Parlez-nous des solutions visuelles et narratives que vous avez trouvées pour éviter de lasser le spectateur qui va assister à l’éternel retour du personnage joué par Tom Cruise dans la boucle temporelle, juste après sa mort… Est-ce que la comédie culte de Harold Ramis UN JOUR SANS FIN vous a inspiré pendant la préparation de ce film ?
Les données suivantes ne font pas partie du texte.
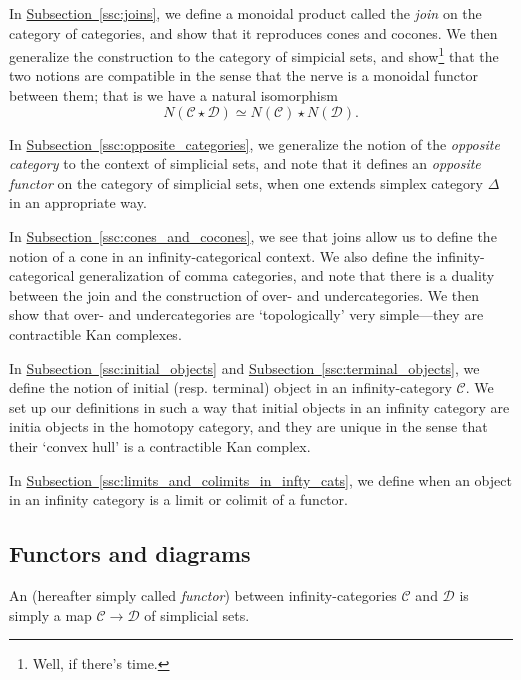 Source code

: \documentclass[main.tex]{subfiles}
\begin{document}
In \hyperref[ssc:joins]{Subsection~\ref*{ssc:joins}}, we define a monoidal product called the \emph{join} on the category of categories, and show that it reproduces cones and cocones. We then generalize the construction to the category of simpicial sets, and show\footnote{Well, if there's time.} that the two notions are compatible in the sense that the nerve is a monoidal functor between them; that is we have a natural isomorphism
\begin{equation*}
  N(\mathcal{C} \star \mathcal{D}) \simeq N(\mathcal{C}) \star N(\mathcal{D}).
\end{equation*}

In \hyperref[ssc:opposite_categories]{Subsection~\ref*{ssc:opposite_categories}}, we generalize the notion of the \emph{opposite category} to the context of simplicial sets, and note that it defines an \emph{opposite functor} on the category of simplicial sets, when one extends simplex category $\Delta$ in an appropriate way.

In \hyperref[ssc:cones_and_cocones]{Subsection~\ref*{ssc:cones_and_cocones}}, we see that joins allow us to define the notion of a cone in an infinity-categorical context. We also define the infinity-categorical generalization of comma categories, and note that there is a duality between the join and the construction of over- and undercategories. We then show that over- and undercategories are `topologically' very simple---they are contractible Kan complexes.

In \hyperref[ssc:initial_objects]{Subsection~\ref*{ssc:initial_objects}} and \hyperref[ssc:terminal_objects]{Subsection~\ref*{ssc:terminal_objects}}, we define the notion of initial (resp. terminal) object in an infinity-category $\mathcal{C}$. We set up our definitions in such a way that initial objects in an infinity category are initia objects in the homotopy category, and they are unique in the sense that their `convex hull' is a contractible Kan complex.

In \hyperref[ssc:limits_and_colimits_in_infty_cats]{Subsection~\ref*{ssc:limits_and_colimits_in_infty_cats}}, we define when an object in an infinity category is a limit or colimit of a functor.

\subsection{Functors and diagrams}
\label{ssc:functors_and_diagrams}

\begin{definition}
  \label{def:infinity_functor}
  An  (hereafter simply called \emph{functor}) between infinity-categories $\mathcal{C}$ and $\mathcal{D}$ is simply a map $\mathcal{C} \to \mathcal{D}$ of simplicial sets.
\end{definition}
\end{document}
D’abord, je voudrais préciser qu’il n’y a pas d’effet visuel qui matérialise cette boucle temporelle, car je ne voulais pas donner à THE EDGE OF TOMORROW l’aspect d’un film « à effets spéciaux » : je n’utilise qu’un simple montage « cut » pour montrer Tom revenant au point de départ. C’est un procédé employé assez fréquemment, même dans les films qui ne jouent pas avec la notion de voyage dans le temps. Au départ, mon approche a consisté à bien différencier pour le spectateur ce qui était un choix de montage, et ce qui se déroulait dans l’histoire pour le personnage, c’est à dire ce qu’il revivait à chaque fois. Pour être plus clair, même si on sait que Tom revient à chaque fois au même point de départ après sa mort et passe par la même continuité d’évènements, on ne le retrouve pas à chaque fois au début de chaque boucle temporelle, mais à d’autre moments de la boucle qui suit. Cela permet d’éviter l’effet de répétition, car chaque boucle est une variante de la précédente étant donné que Tom réussit à modifier progressivement le déroulement des évènements. C’est la différence principale avec UN JOUR SANS FIN, dont chaque boucle commençait par la sonnerie du réveil matin. Mais UN JOUR SANS FIN a effectivement été une source d’inspiration. D’ailleurs, quand je suis à New York, ma psychiatre le cite souvent ! Bien avant que je ne me lance dans la réalisation de THE EDGE OF TOMORROW, elle me disait « Vous avez besoin de revoir UN JOUR SANS FIN ! » . Ce qu’elle voulait dire par là, c’est que dans ce film, on voit que tous les gens autour de Bill Murray répètent à chaque fois les mêmes comportements au cours de cette journée, et que pour résoudre ses problèmes, la seule chose que Bill Murray peut changer, c’est lui-même. Bref, ma psy me disait par ce biais que ce n’était pas la peine d’espérer que les autres changent, mais qu’il valait mieux se transformer soi-même, changer sa routine, car c’est la seule métamorphose que l’on peut contrôler dans la vie. C’est ce que Bill Murray apprend dans le film, et ce qui lui permet de sortir de cette fameuse boucle sans fin. Quand j’ai lu la première version de THE EDGE OF TOMORROW, j’ai tout de suite trouvé l’idée intelligente, car je savais qu’il y avait un message très fort derrière cela.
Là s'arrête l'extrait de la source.